- **Task inputs**
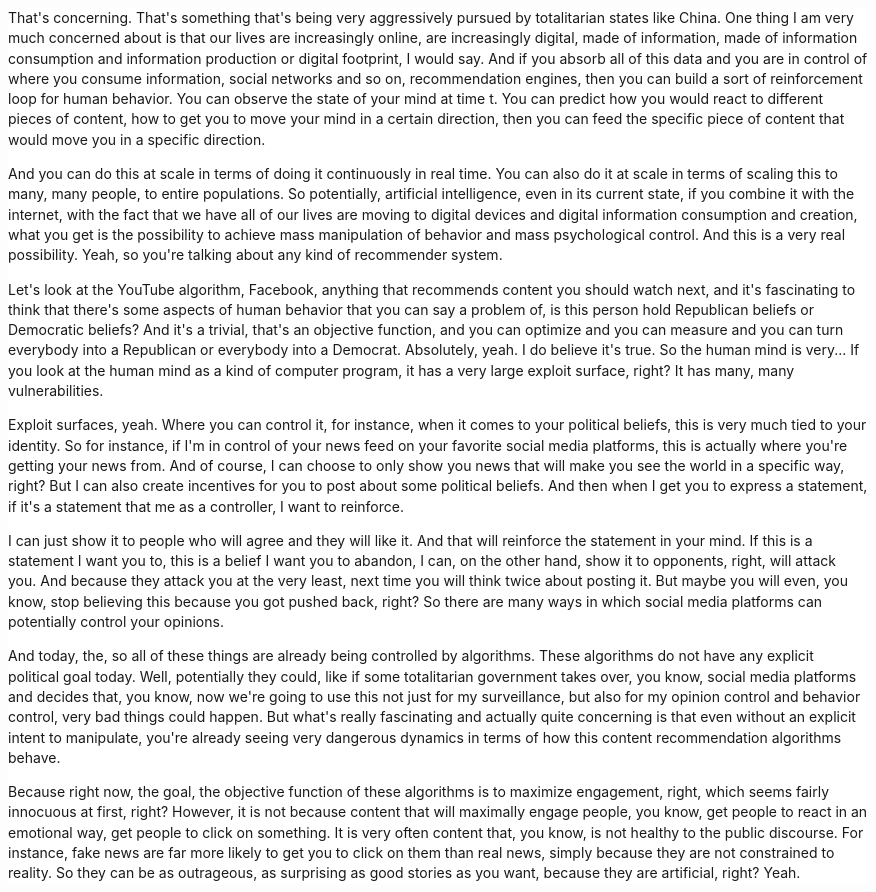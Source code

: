 That's concerning. That's something that's being very aggressively pursued by totalitarian states like China. One thing I am very much concerned about is that our lives are increasingly online, are increasingly digital, made of information, made of information consumption and information production or digital footprint, I would say. And if you absorb all of this data and you are in control of where you consume information, social networks and so on, recommendation engines, then you can build a sort of reinforcement loop for human behavior. You can observe the state of your mind at time t. You can predict how you would react to different pieces of content, how to get you to move your mind in a certain direction, then you can feed the specific piece of content that would move you in a specific direction.

And you can do this at scale in terms of doing it continuously in real time. You can also do it at scale in terms of scaling this to many, many people, to entire populations. So potentially, artificial intelligence, even in its current state, if you combine it with the internet, with the fact that we have all of our lives are moving to digital devices and digital information consumption and creation, what you get is the possibility to achieve mass manipulation of behavior and mass psychological control. And this is a very real possibility. Yeah, so you're talking about any kind of recommender system.

Let's look at the YouTube algorithm, Facebook, anything that recommends content you should watch next, and it's fascinating to think that there's some aspects of human behavior that you can say a problem of, is this person hold Republican beliefs or Democratic beliefs? And it's a trivial, that's an objective function, and you can optimize and you can measure and you can turn everybody into a Republican or everybody into a Democrat. Absolutely, yeah. I do believe it's true. So the human mind is very... If you look at the human mind as a kind of computer program, it has a very large exploit surface, right? It has many, many vulnerabilities.

Exploit surfaces, yeah. Where you can control it, for instance, when it comes to your political beliefs, this is very much tied to your identity. So for instance, if I'm in control of your news feed on your favorite social media platforms, this is actually where you're getting your news from. And of course, I can choose to only show you news that will make you see the world in a specific way, right? But I can also create incentives for you to post about some political beliefs. And then when I get you to express a statement, if it's a statement that me as a controller, I want to reinforce.

I can just show it to people who will agree and they will like it. And that will reinforce the statement in your mind. If this is a statement I want you to, this is a belief I want you to abandon, I can, on the other hand, show it to opponents, right, will attack you. And because they attack you at the very least, next time you will think twice about posting it. But maybe you will even, you know, stop believing this because you got pushed back, right? So there are many ways in which social media platforms can potentially control your opinions.

And today, the, so all of these things are already being controlled by algorithms. These algorithms do not have any explicit political goal today. Well, potentially they could, like if some totalitarian government takes over, you know, social media platforms and decides that, you know, now we're going to use this not just for my surveillance, but also for my opinion control and behavior control, very bad things could happen. But what's really fascinating and actually quite concerning is that even without an explicit intent to manipulate, you're already seeing very dangerous dynamics in terms of how this content recommendation algorithms behave.

Because right now, the goal, the objective function of these algorithms is to maximize engagement, right, which seems fairly innocuous at first, right? However, it is not because content that will maximally engage people, you know, get people to react in an emotional way, get people to click on something. It is very often content that, you know, is not healthy to the public discourse. For instance, fake news are far more likely to get you to click on them than real news, simply because they are not constrained to reality. So they can be as outrageous, as surprising as good stories as you want, because they are artificial, right? Yeah.
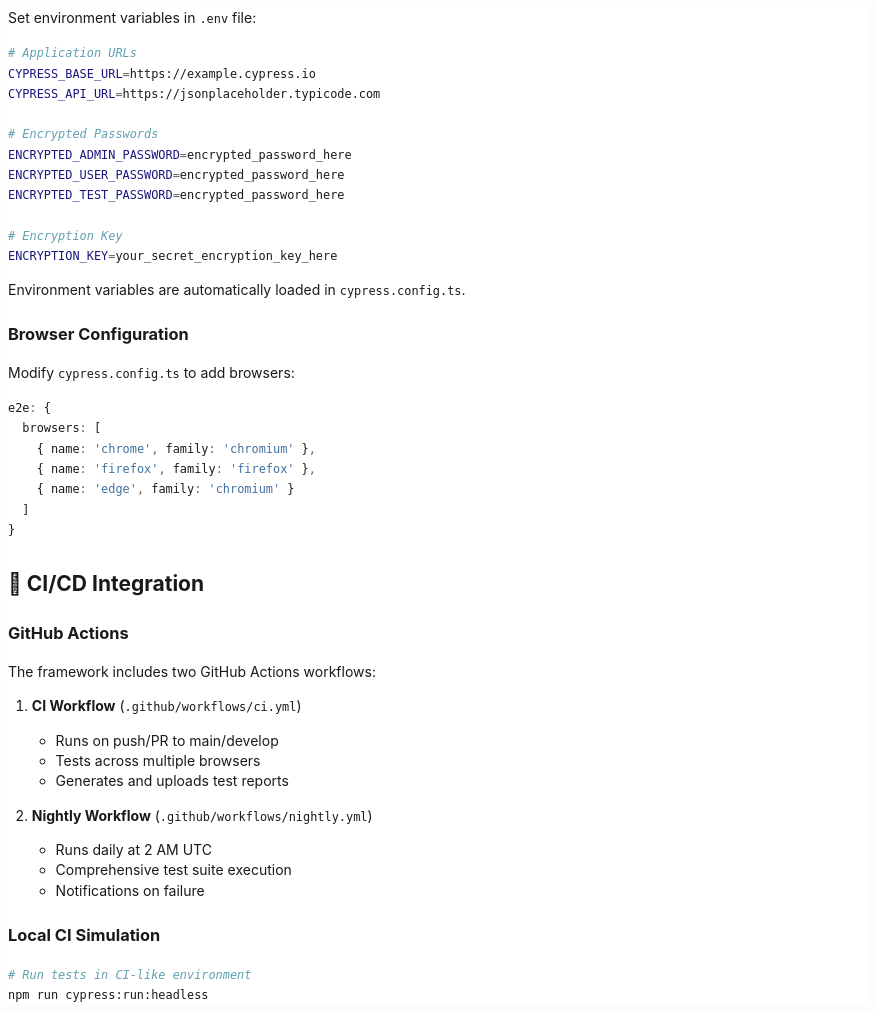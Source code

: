 Set environment variables in `.env` file:

```bash
# Application URLs
CYPRESS_BASE_URL=https://example.cypress.io
CYPRESS_API_URL=https://jsonplaceholder.typicode.com

# Encrypted Passwords
ENCRYPTED_ADMIN_PASSWORD=encrypted_password_here
ENCRYPTED_USER_PASSWORD=encrypted_password_here
ENCRYPTED_TEST_PASSWORD=encrypted_password_here

# Encryption Key
ENCRYPTION_KEY=your_secret_encryption_key_here
```

Environment variables are automatically loaded in `cypress.config.ts`.

### Browser Configuration

Modify `cypress.config.ts` to add browsers:

```typescript
e2e: {
  browsers: [
    { name: 'chrome', family: 'chromium' },
    { name: 'firefox', family: 'firefox' },
    { name: 'edge', family: 'chromium' }
  ]
}
```

## 🔄 CI/CD Integration

### GitHub Actions

The framework includes two GitHub Actions workflows:

1. **CI Workflow** (`.github/workflows/ci.yml`)
   - Runs on push/PR to main/develop
   - Tests across multiple browsers
   - Generates and uploads test reports

2. **Nightly Workflow** (`.github/workflows/nightly.yml`)
   - Runs daily at 2 AM UTC
   - Comprehensive test suite execution
   - Notifications on failure

### Local CI Simulation

```bash
# Run tests in CI-like environment
npm run cypress:run:headless
```
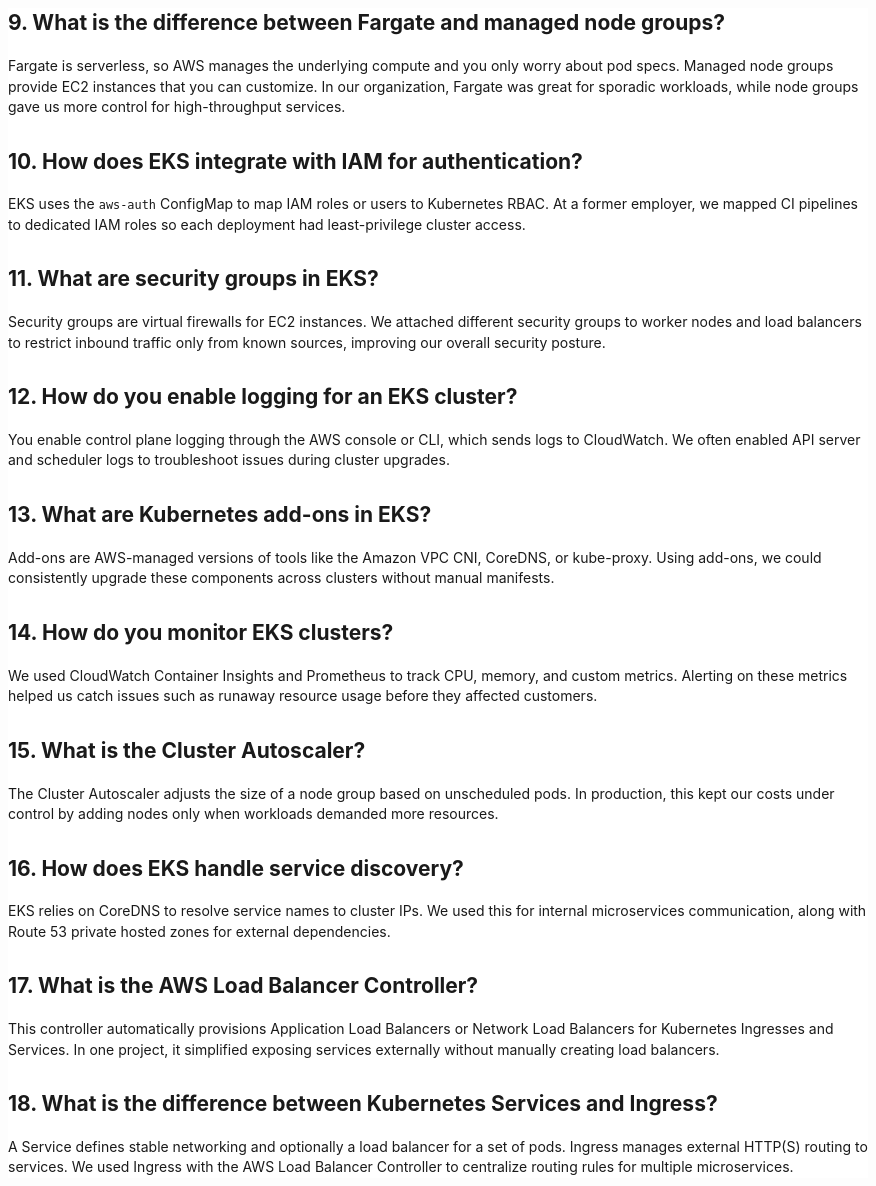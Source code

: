 ## 9. What is the difference between Fargate and managed node groups?
Fargate is serverless, so AWS manages the underlying compute and you only worry about pod specs. Managed node groups provide EC2 instances that you can customize. In our organization, Fargate was great for sporadic workloads, while node groups gave us more control for high-throughput services.

## 10. How does EKS integrate with IAM for authentication?
EKS uses the `aws-auth` ConfigMap to map IAM roles or users to Kubernetes RBAC. At a former employer, we mapped CI pipelines to dedicated IAM roles so each deployment had least-privilege cluster access.

## 11. What are security groups in EKS?
Security groups are virtual firewalls for EC2 instances. We attached different security groups to worker nodes and load balancers to restrict inbound traffic only from known sources, improving our overall security posture.

## 12. How do you enable logging for an EKS cluster?
You enable control plane logging through the AWS console or CLI, which sends logs to CloudWatch. We often enabled API server and scheduler logs to troubleshoot issues during cluster upgrades.

## 13. What are Kubernetes add-ons in EKS?
Add-ons are AWS-managed versions of tools like the Amazon VPC CNI, CoreDNS, or kube-proxy. Using add-ons, we could consistently upgrade these components across clusters without manual manifests.

## 14. How do you monitor EKS clusters?
We used CloudWatch Container Insights and Prometheus to track CPU, memory, and custom metrics. Alerting on these metrics helped us catch issues such as runaway resource usage before they affected customers.

## 15. What is the Cluster Autoscaler?
The Cluster Autoscaler adjusts the size of a node group based on unscheduled pods. In production, this kept our costs under control by adding nodes only when workloads demanded more resources.

## 16. How does EKS handle service discovery?
EKS relies on CoreDNS to resolve service names to cluster IPs. We used this for internal microservices communication, along with Route 53 private hosted zones for external dependencies.

## 17. What is the AWS Load Balancer Controller?
This controller automatically provisions Application Load Balancers or Network Load Balancers for Kubernetes Ingresses and Services. In one project, it simplified exposing services externally without manually creating load balancers.

## 18. What is the difference between Kubernetes Services and Ingress?
A Service defines stable networking and optionally a load balancer for a set of pods. Ingress manages external HTTP(S) routing to services. We used Ingress with the AWS Load Balancer Controller to centralize routing rules for multiple microservices.
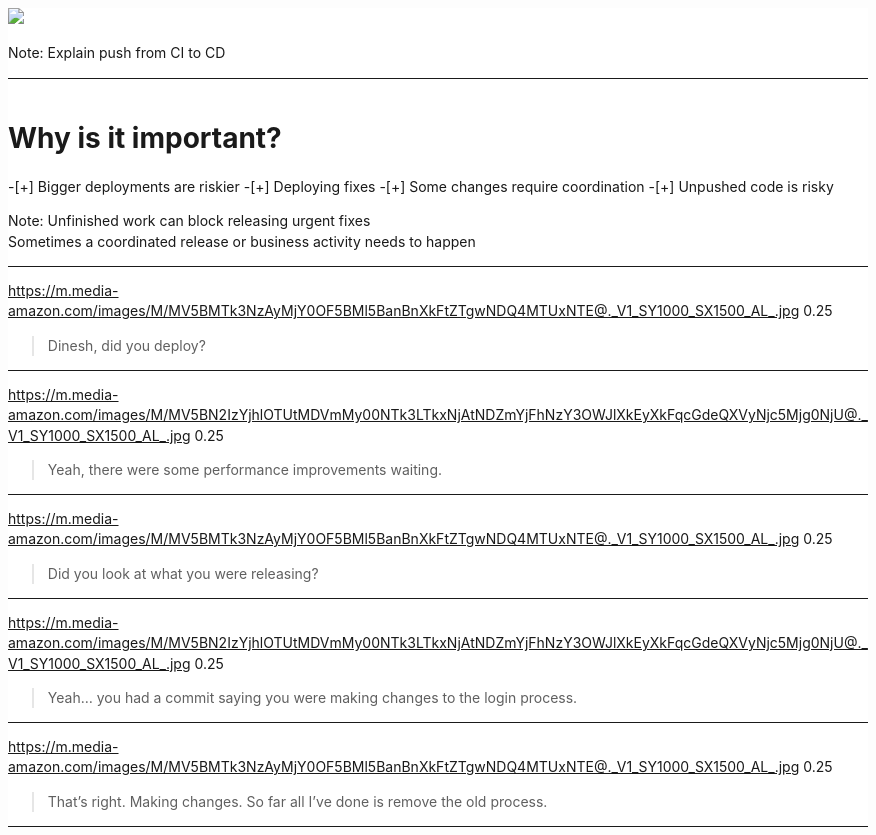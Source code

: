<img src="images/continous-integration-delivery-deployment.svg">

Note: Explain push from CI to CD

---

# Why is it important?

-[+] Bigger deployments are riskier
-[+] Deploying fixes
-[+] Some changes require coordination
-[+] Unpushed code is risky

Note: Unfinished work can block releasing urgent fixes  
  Sometimes a coordinated release or business activity needs to happen

---

<backgroundimage>https://m.media-amazon.com/images/M/MV5BMTk3NzAyMjY0OF5BMl5BanBnXkFtZTgwNDQ4MTUxNTE@._V1_SY1000_SX1500_AL_.jpg</backgroundimage>
<backgroundimageopacity>0.25</backgroundimageopacity>

> Dinesh, did you deploy?  

---

<backgroundimage>https://m.media-amazon.com/images/M/MV5BN2IzYjhlOTUtMDVmMy00NTk3LTkxNjAtNDZmYjFhNzY3OWJlXkEyXkFqcGdeQXVyNjc5Mjg0NjU@._V1_SY1000_SX1500_AL_.jpg</backgroundimage>
<backgroundimageopacity>0.25</backgroundimageopacity>

> Yeah, there were some performance improvements waiting.  

---

<backgroundimage>https://m.media-amazon.com/images/M/MV5BMTk3NzAyMjY0OF5BMl5BanBnXkFtZTgwNDQ4MTUxNTE@._V1_SY1000_SX1500_AL_.jpg</backgroundimage>
<backgroundimageopacity>0.25</backgroundimageopacity>

> Did you look at what you were releasing?  

---

<backgroundimage>https://m.media-amazon.com/images/M/MV5BN2IzYjhlOTUtMDVmMy00NTk3LTkxNjAtNDZmYjFhNzY3OWJlXkEyXkFqcGdeQXVyNjc5Mjg0NjU@._V1_SY1000_SX1500_AL_.jpg</backgroundimage>
<backgroundimageopacity>0.25</backgroundimageopacity>

> Yeah… you had a commit saying you were making changes to the login process.

---

<backgroundimage>https://m.media-amazon.com/images/M/MV5BMTk3NzAyMjY0OF5BMl5BanBnXkFtZTgwNDQ4MTUxNTE@._V1_SY1000_SX1500_AL_.jpg</backgroundimage>
<backgroundimageopacity>0.25</backgroundimageopacity>

> That’s right. Making changes. So far all I’ve done is remove the old process.

---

- **Work request**
Given the listing, work out the number of lines in which the word "CloudWatch" is found, and supply only that number.

- **Reply to the exercise**
2